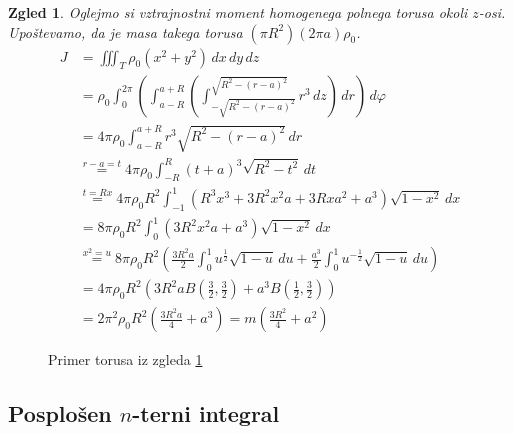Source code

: \documentclass[10pt, a4paper]{article}
\newtheorem{zgled}{Zgled}[section]
\begin{document}
\begin{zgled}\label{zgl:9}
    Oglejmo si vztrajnostni moment homogenega polnega torusa okoli 
    $z$-osi. Upoštevamo, da je masa takega torusa $(\pi R^2) (2 \pi a) \rho_0$.
    \begin{align*}
        J &= \iiint_T \rho_0 (x^2 + y^2)\, dx\, dy\, dz\\
        &= \rho_0 \int_0 ^{2\pi} \left(\int_{a - R} ^{a + R} \left(\int_{-\sqrt{R^2 - (r - a)^2}} ^{\sqrt{R^2 - (r - a)^2}} r^3 \, dz\right)\, dr\right)\, d\varphi\\
        &= 4\pi \rho_0 \int_{a - R} ^{a + R} r^3 \sqrt{R^2 - (r - a)^2}\, dr\\
        &\stackrel{r-a = t}{=} 4 \pi \rho_0 \int_{-R} ^R (t + a)^3 \sqrt{R^2 - t^2}\, dt\\
        &\stackrel{t = Rx}{=} 4 \pi \rho_0 R^2 \int_{-1} ^1 (R^3x^3 + 3R^2 x^2 a + 3Rxa^2 + a^3)\sqrt{1 - x^2}\, dx\\
        &= 8 \pi \rho_0 R^2 \int_{0} ^1 (3R^2 x^2 a + a^3)\sqrt{1 - x^2}\, dx\\
        &\stackrel{x^2 = u}{=} 8 \pi \rho_0 R^2 \left(\frac{3R^2 a}{2} \int_{0} ^1 u^\frac{1}{2} \sqrt{1-u}\, du + \frac{a^3}{2}\int_{0} ^1 u^{-\frac{1}{2}} \sqrt{1-u}\, du\right)\\
        &= 4 \pi \rho_0 R^2 \left(3R^2 a B\left(\frac{3}{2}, \frac{3}{2}\right) + a^3 B\left(\frac{1}{2}, \frac{3}{2}\right)\right)\\
        &= 2 \pi^2 \rho_0 R^2 \left(\frac{3R^2 a}{4} + {a^3}\right)= m\left(\frac{3R^2}{4} + {a^2}\right)
    \end{align*}
\end{zgled}

\begin{figure}[htb!]
    \centering
    \caption{Primer torusa iz zgleda \ref{zgl:9}}
\end{figure}


\subsection{Posplošen $n$-terni integral}
\end{document}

Problem:
A faithful copy of all the entries is required, pictures excluded.

Finished task:
Source code

: \documentclass[10pt, a4paper]{article}
\newtheorem{zgled}{Zgled}[section]
\begin{document}
\begin{zgled}\label{zgl:9}
    Oglejmo si vztrajnostni moment homogenega polnega torusa okoli 
    $z$-osi. Upoštevamo, da je masa takega torusa $(\pi R^2) (2 \pi a) \rho_0$.
    \begin{align*}
        J &= \iiint_T \rho_0 (x^2 + y^2)\, dx\, dy\, dz\\
        &= \rho_0 \int_0 ^{2\pi} \left(\int_{a - R} ^{a + R} \left(\int_{-\sqrt{R^2 - (r - a)^2}} ^{\sqrt{R^2 - (r - a)^2}} r^3 \, dz\right)\, dr\right)\, d\varphi\\
        &= 4\pi \rho_0 \int_{a - R} ^{a + R} r^3 \sqrt{R^2 - (r - a)^2}\, dr\\
        &\stackrel{r-a = t}{=} 4 \pi \rho_0 \int_{-R} ^R (t + a)^3 \sqrt{R^2 - t^2}\, dt\\
        &\stackrel{t = Rx}{=} 4 \pi \rho_0 R^2 \int_{-1} ^1 (R^3x^3 + 3R^2 x^2 a + 3Rxa^2 + a^3)\sqrt{1 - x^2}\, dx\\
        &= 8 \pi \rho_0 R^2 \int_{0} ^1 (3R^2 x^2 a + a^3)\sqrt{1 - x^2}\, dx\\
        &\stackrel{x^2 = u}{=} 8 \pi \rho_0 R^2 \left(\frac{3R^2 a}{2} \int_{0} ^1 u^\frac{1}{2} \sqrt{1-u}\, du + \frac{a^3}{2}\int_{0} ^1 u^{-\frac{1}{2}} \sqrt{1-u}\, du\right)\\
        &= 4 \pi \rho_0 R^2 \left(3R^2 a B\left(\frac{3}{2}, \frac{3}{2}\right) + a^3 B\left(\frac{1}{2}, \frac{3}{2}\right)\right)\\
        &= 2 \pi^2 \rho_0 R^2 \left(\frac{3R^2 a}{4} + {a^3}\right)= m\left(\frac{3R^2}{4} + {a^2}\right)
    \end{align*}
\end{zgled}

\begin{figure}[htb!]
    \centering
    \caption{Primer torusa iz zgleda \ref{zgl:9}}
\end{figure}


\subsection{Posplošen $n$-terni integral}
\end{document}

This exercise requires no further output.